In periods where ruling class control is more fragile or where new possibilities for accumulation present themselves, then the wholesale theft and manipulation of social property is often opened up. The peasants in post Tudor England found themselves as temporary owners of what turned out to be unlivable plots of land, then quickly sold off to new landlords, when the 'enclosures' of vast tracts of what had been common land were sold off by Parliament in the 17th and 18th centuries. In modern times versions of these tactics are often repeated as with Prime Minister Thatcher's cheap sale of council houses, dressed up as 'property owning democracy' in the 1980s. The initial political effects of such 'bounties' are designed to reduce the insurgency of subordinate classes.

Today, in the absence of Empire, and as the 'family silver', as ex British PM Macmillan once called it, has mostly been sold off, PM May's offerings to the working class are more meagre and rarely have any real content at all. May proposes places on boards of companies to workers (a 1970s idea if ever there was one.) She has taken the edge off some of the more outrageous attacks on the poor, as with the inspections of the sick who are chronically ill, that were indefensible anyway. On this basis she now announces that the Tories are the new party of the working class. But on the three main problems that the working class in Britain face, incomes, the health service and housing, she offers next to nothing and worse than nothing. Private house building will get further stimulation. Borrowing for major infrastructure as a gift to big multinationals will carry on. (The previous Tory regime had already started this program.) Meanwhile no social homes will be built. The health service (one of the least well funded in the EU) will continue having to cut a further £20 billion by 2020 and austerity will continue - at least on the wages front. In fact incomes will take a further hit as a result of rising inflation caused by the 14% (so far) devaluation of sterling.

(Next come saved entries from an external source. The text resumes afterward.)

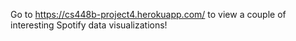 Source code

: Go to https://cs448b-project4.herokuapp.com/ to view a couple of interesting Spotify data visualizations!
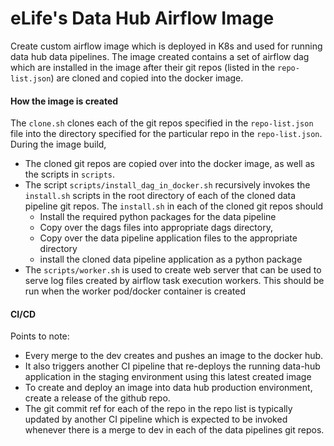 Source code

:# eLife's Data Hub  Airflow Image
Create custom airflow image which is deployed in K8s and used for running data hub data pipelines.
The image created contains a set of airflow dag which are installed in the image after their git repos (listed in the `repo-list.json`) are cloned and copied into the docker image.
#### How the image is created
The `clone.sh` clones each of the git repos specified in the `repo-list.json` file into the directory specified for the particular repo 
in the `repo-list.json`.
During the image build, 
 - The cloned git repos are copied over into the docker image, as well as the scripts in `scripts`.
 - The script `scripts/install_dag_in_docker.sh` recursively invokes the `install.sh` scripts in the root directory of each of the cloned data pipeline git repos. 
 The `install.sh` in each of the cloned git repos should 
   - Install the required python packages for the data pipeline
   - Copy over the  dags files into appropriate dags directory,  
   - Copy over the data pipeline application files to the appropriate directory
    - install the cloned data pipeline application as a python package
 - The `scripts/worker.sh` is used to create web server  that can be used to serve log files created by airflow task execution workers.
 This should be run when the worker pod/docker container is created
 
 #### CI/CD
Points to note:
- Every merge to the dev creates and pushes an image to the docker hub. 
- It also triggers another CI pipeline that re-deploys the running data-hub application in the staging environment using this latest created image
- To create and deploy an image into data hub production environment, create a release of the github repo.
- The git commit ref for each of the repo in the repo list is typically updated by another CI pipeline which is expected to be invoked whenever there is a merge to dev in each of the  data pipelines git repos.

There is one 'offer' to the working class that May believes will distract from her empty bag of beneficence to the working classes. Like Tory leaders in the past she is promoting racism as a means of dividing those who would naturally oppose her. 'Brexit means Brexit' she insisted, following her miraculous ascension into the Tory leadership and the post of Prime Minister. Well, now we know Brexit means racism. We are going to count the immigrants in the workplaces, build up the number of British doctors in the NHS, cut back 'foreign' students who want to study the Arts or History and even risk free trade with the EU because the priority is to stop open immigration from Europe. This is the hardest, ongoing racist programme presented to the British people by a government in modern times.

At the core of May's concerns are the 4 million UKIP voters, many of whom left Labour at the last General Election. That is the 'bounty' she expects as a result of a 'hard', read racist, Brexit. May and her advisors have a simple project. She hopes, as the economic waters get choppier (across Europe in particular) that she can split the working class, and in the process, marginalise the Labour Party for good. It is a vigorous new effort to consolidate a overtly racist, endless austerity Tory Party as dominant political force for the next period. This is the 'new world' and the 'quiet revolution' that she hopes will be bent to her purpose.